Date(s) - 03/11/2014
According to the American Society of Radiation Oncology, two–thirds of all cancer patients will receive radiation therapy during their illness with the majority of the treatments been delivered by a linear accelerator (linac). Therefore, quality assurance (QA) procedures must be enforced in order to deliver treatments with a machine in proper conditions. Medical physicists are the professionals in charge of designing, supervising and performing the linac QA tests requiring a tremendous amount of work and hours. A system that can streamline and automate these procedures would be beneficial in aiding the medical physicist in the linac QA part of his/her responsibilities while creating time to improve in other areas such as patient chart checks, consulting and clinical support. Additionally, cost reduction and a program that provides better QA judgment support to the medical physics community are benefits of this project. In summary, automation of a linac QA program will lead to better patient care.
The overall goal of this project is to automate the QA program of a linac. This will be achieved by analyzing and accomplishing various tasks. First, the photon beam dosimetric quantities known as total scatter correction factor (Scp), infinite fractionated depth dose (FDD’) and profiles will be parameterized. Parameterization of the photon beam dosimetry consists of defining the parameters necessary for the specification of a dosimetric quantity model. Currently, these quantities are measured for certain field sizes at specific depths using a three dimensional water tank during annual QA procedures and data collection for linac commissioning. These measurements are susceptible to uncertainties and have various disadvantages including complex equipment setup, extensive procedure involving several professionals introducing interpersonal uncertainties, procedures are not performed regularly decreasing the likelihood of obtaining quality data due to lack of practice, and the amount of required measured data is too large. Parameterizing these quantities has many applications including creating an expert set of data in order to: (1) minimize interpersonal measurement uncertainties, (2) automate the linac QA program, (3) minimize data collection during machine commissioning, (4) implement into the analytical de–convolution method to remove the detector volume averaging effect, and (5) provide a true representation of the beam data for TPS commissioning.
Second, the linac QA tests required by TG–142 will be automated.
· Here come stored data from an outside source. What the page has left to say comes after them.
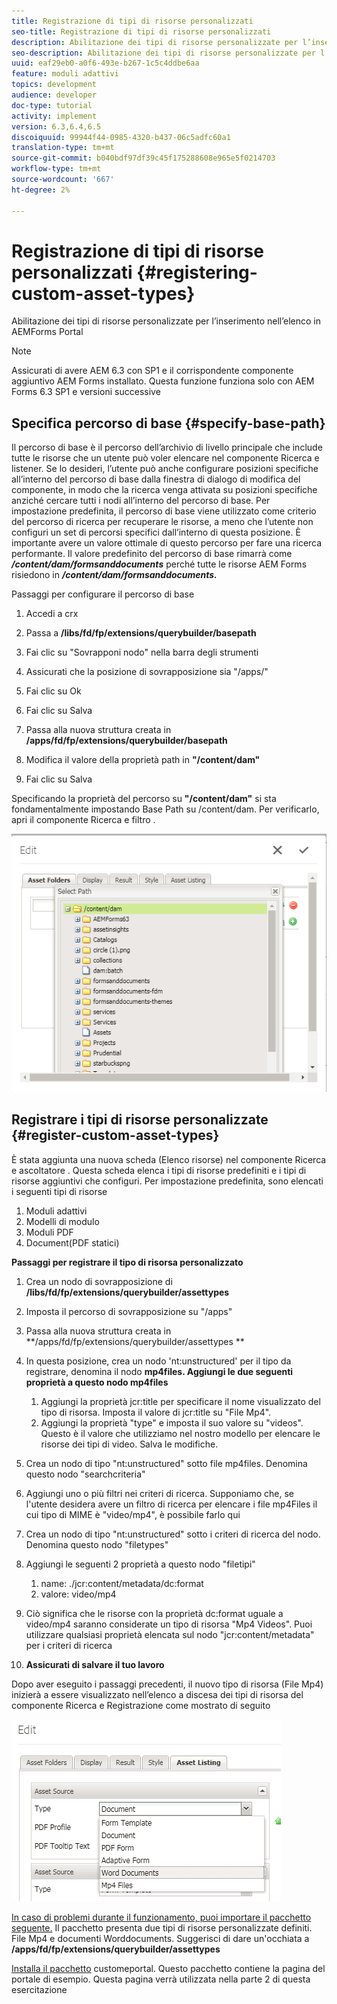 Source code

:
 ```yaml
---
title: Registrazione di tipi di risorse personalizzati
seo-title: Registrazione di tipi di risorse personalizzati
description: Abilitazione dei tipi di risorse personalizzate per l’inserimento nell’elenco in AEMForms Portal
seo-description: Abilitazione dei tipi di risorse personalizzate per l’inserimento nell’elenco in AEMForms Portal
uuid: eaf29eb0-a0f6-493e-b267-1c5c4ddbe6aa
feature: moduli adattivi
topics: development
audience: developer
doc-type: tutorial
activity: implement
version: 6.3,6.4,6.5
discoiquuid: 99944f44-0985-4320-b437-06c5adfc60a1
translation-type: tm+mt
source-git-commit: b040bdf97df39c45f175288608e965e5f0214703
workflow-type: tm+mt
source-wordcount: '667'
ht-degree: 2%

---
```



# Registrazione di tipi di risorse personalizzati {#registering-custom-asset-types}

Abilitazione dei tipi di risorse personalizzate per l’inserimento nell’elenco in AEMForms Portal

>[!NOTE]
>
>Assicurati di avere AEM 6.3 con SP1 e il corrispondente componente aggiuntivo AEM Forms installato. Questa funzione funziona solo con AEM Forms 6.3 SP1 e versioni successive

## Specifica percorso di base {#specify-base-path}

Il percorso di base è il percorso dell’archivio di livello principale che include tutte le risorse che un utente può voler elencare nel componente Ricerca e listener. Se lo desideri, l’utente può anche configurare posizioni specifiche all’interno del percorso di base dalla finestra di dialogo di modifica del componente, in modo che la ricerca venga attivata su posizioni specifiche anziché cercare tutti i nodi all’interno del percorso di base. Per impostazione predefinita, il percorso di base viene utilizzato come criterio del percorso di ricerca per recuperare le risorse, a meno che l’utente non configuri un set di percorsi specifici dall’interno di questa posizione. È importante avere un valore ottimale di questo percorso per fare una ricerca performante. Il valore predefinito del percorso di base rimarrà come **_/content/dam/formsanddocuments_** perché tutte le risorse AEM Forms risiedono in **_/content/dam/formsanddocuments._**

Passaggi per configurare il percorso di base

1. Accedi a crx
1. Passa a **/libs/fd/fp/extensions/querybuilder/basepath**

1. Fai clic su &quot;Sovrapponi nodo&quot; nella barra degli strumenti
1. Assicurati che la posizione di sovrapposizione sia &quot;/apps/&quot;
1. Fai clic su Ok
1. Fai clic su Salva
1. Passa alla nuova struttura creata in **/apps/fd/fp/extensions/querybuilder/basepath**

1. Modifica il valore della proprietà path in **&quot;/content/dam&quot;**
1. Fai clic su Salva

Specificando la proprietà del percorso su **&quot;/content/dam&quot;** si sta fondamentalmente impostando Base Path su /content/dam. Per verificarlo, apri il componente Ricerca e filtro .

![basepath](assets/basepath.png)

## Registrare i tipi di risorse personalizzate {#register-custom-asset-types}

È stata aggiunta una nuova scheda (Elenco risorse) nel componente Ricerca e ascoltatore . Questa scheda elenca i tipi di risorse predefiniti e i tipi di risorse aggiuntivi che configuri. Per impostazione predefinita, sono elencati i seguenti tipi di risorse

1. Moduli adattivi
1. Modelli di modulo
1. Moduli PDF
1. Document(PDF statici)

**Passaggi per registrare il tipo di risorsa personalizzato**

1. Crea un nodo di sovrapposizione di **/libs/fd/fp/extensions/querybuilder/assettypes**

1. Imposta il percorso di sovrapposizione su &quot;/apps&quot;
1. Passa alla nuova struttura creata in **/apps/fd/fp/extensions/querybuilder/assettypes **

1. In questa posizione, crea un nodo &#39;nt:unstructured&#39; per il tipo da registrare, denomina il nodo **mp4files. Aggiungi le due seguenti proprietà a questo nodo mp4files**

   1. Aggiungi la proprietà jcr:title per specificare il nome visualizzato del tipo di risorsa. Imposta il valore di jcr:title su &quot;File Mp4&quot;.
   1. Aggiungi la proprietà &quot;type&quot; e imposta il suo valore su &quot;videos&quot;. Questo è il valore che utilizziamo nel nostro modello per elencare le risorse dei tipi di video. Salva le modifiche.

1. Crea un nodo di tipo &quot;nt:unstructured&quot; sotto file mp4files. Denomina questo nodo &quot;searchcriteria&quot;
1. Aggiungi uno o più filtri nei criteri di ricerca. Supponiamo che, se l&#39;utente desidera avere un filtro di ricerca per elencare i file mp4Files il cui tipo di MIME è &quot;video/mp4&quot;, è possibile farlo qui
1. Crea un nodo di tipo &quot;nt:unstructured&quot; sotto i criteri di ricerca del nodo. Denomina questo nodo &quot;filetypes&quot;
1. Aggiungi le seguenti 2 proprietà a questo nodo &quot;filetipi&quot;

   1. name: ./jcr:content/metadata/dc:format
   1. valore: video/mp4

1. Ciò significa che le risorse con la proprietà dc:format uguale a video/mp4 saranno considerate un tipo di risorsa &quot;Mp4 Videos&quot;. Puoi utilizzare qualsiasi proprietà elencata sul nodo &quot;jcr:content/metadata&quot; per i criteri di ricerca

1. **Assicurati di salvare il tuo lavoro**

Dopo aver eseguito i passaggi precedenti, il nuovo tipo di risorsa (File Mp4) inizierà a essere visualizzato nell’elenco a discesa dei tipi di risorsa del componente Ricerca e Registrazione come mostrato di seguito

![mp4files](assets/mp4files.png)

[In caso di problemi durante il funzionamento, puoi importare il pacchetto seguente.](assets/assettypeskt1.zip) Il pacchetto presenta due tipi di risorse personalizzate definiti. File Mp4 e documenti Worddocuments. Suggerisci di dare un&#39;occhiata a **/apps/fd/fp/extensions/querybuilder/assettypes**

[Installa il pacchetto](assets/customportalpage.zip) customeportal. Questo pacchetto contiene la pagina del portale di esempio. Questa pagina verrà utilizzata nella parte 2 di questa esercitazione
TG–142 is currently used as a guideline for the linac QA procedures but it has many disadvantages. In summary, its feasibility was not tested, is a long process due to the extensive amount of required tests, it does not address all current technology, and it contains some unnecessary and redundant tasks. The result of analyzing and automating the QA guidelines recommended by TG–142 is a more comprehensible and viable linac QA program that is less time consuming, less error prone and takes into account the newest treatment technologies.
Third, a user–friendly intelligent system for QA automation will be designed. Many professionals entering the field and doing QA procedures are unable to assess if a machine is working properly by observing the collected data and may also use the incorrect measurement setup. Furthermore, time constrains in clinical settings are an added issue. This system will determine machine problems that arise during QA procedures, provide possible solutions to these problems and guide the user through the QA experience. It will assist physicists in performing intelligent judgment in clinics everywhere, save time, prevent machine related accidents and provide better care to the patient.
In conclusion, a comprehensive and streamlined linac QA program will be created from first principle in order to ensure proper functioning of the machine and accurate radiation treatment delivery.